Please return the lines of the data that contain "사칙연산하기".

(Plain-text document sources)
▬▬▬▬▬▬▬▬▬▬
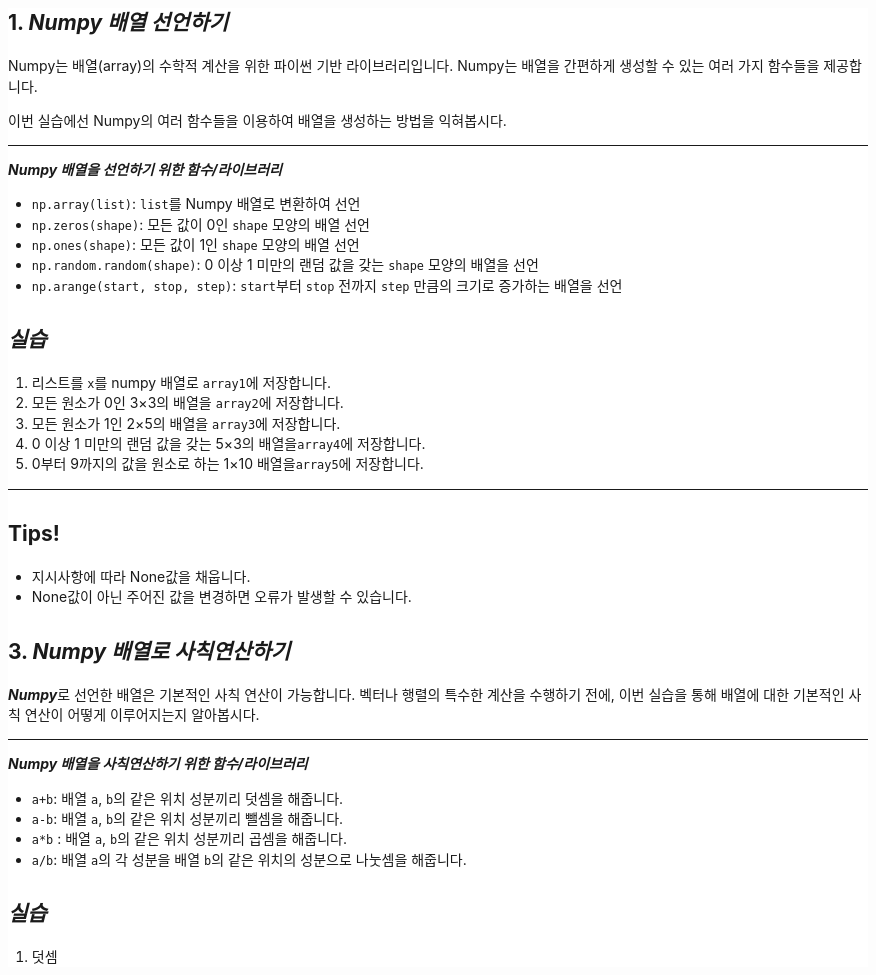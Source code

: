 ## 1. ***Numpy 배열 선언하기***

Numpy는 배열(array)의 수학적 계산을 위한 파이썬 기반 라이브러리입니다. Numpy는 배열을 간편하게 생성할 수 있는 여러 가지 함수들을 제공합니다.

이번 실습에선 Numpy의 여러 함수들을 이용하여 배열을 생성하는 방법을 익혀봅시다.

------

***Numpy 배열을 선언하기 위한 함수/라이브러리***

- `np.array(list)`: `list`를 Numpy 배열로 변환하여 선언
- `np.zeros(shape)`: 모든 값이 0인 `shape` 모양의 배열 선언
- `np.ones(shape)`: 모든 값이 1인 `shape` 모양의 배열 선언
- `np.random.random(shape)`: 0 이상 1 미만의 랜덤 값을 갖는 `shape` 모양의 배열을 선언
- `np.arange(start, stop, step)`: `start`부터 `stop` 전까지 `step` 만큼의 크기로 증가하는 배열을 선언

## ***실습*** 

1. 리스트를 `x`를 numpy 배열로 `array1`에 저장합니다.
2. 모든 원소가 0인 3×3의 배열을 `array2`에 저장합니다.
3. 모든 원소가 1인 2×5의 배열을 `array3`에 저장합니다.
4. 0 이상 1 미만의 랜덤 값을 갖는 5×3의 배열을`array4`에 저장합니다.
5. 0부터 9까지의 값을 원소로 하는 1×10 배열을`array5`에 저장합니다.



------

## Tips!

- 지시사항에 따라 None값을 채웁니다.
- None값이 아닌 주어진 값을 변경하면 오류가 발생할 수 있습니다.



## 3. ***Numpy 배열로 사칙연산하기***

***Numpy***로 선언한 배열은 기본적인 사칙 연산이 가능합니다. 벡터나 행렬의 특수한 계산을 수행하기 전에, 이번 실습을 통해 배열에 대한 기본적인 사칙 연산이 어떻게 이루어지는지 알아봅시다.



------



***Numpy 배열을 사칙연산하기 위한 함수/라이브러리***

- `a+b`: 배열 `a`, `b`의 같은 위치 성분끼리 덧셈을 해줍니다.
- `a-b`: 배열 `a`, `b`의 같은 위치 성분끼리 뺄셈을 해줍니다.
- `a*b` : 배열 `a`, `b`의 같은 위치 성분끼리 곱셈을 해줍니다.
- `a/b`: 배열 `a`의 각 성분을 배열 `b`의 같은 위치의 성분으로 나눗셈을 해줍니다.

## ***실습***

1. 덧셈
▬▬▬▬▬▬▬▬▬▬
ANSWER AREA -
## 3. ***Numpy 배열로 사칙연산하기***
***Numpy 배열을 사칙연산하기 위한 함수/라이브러리***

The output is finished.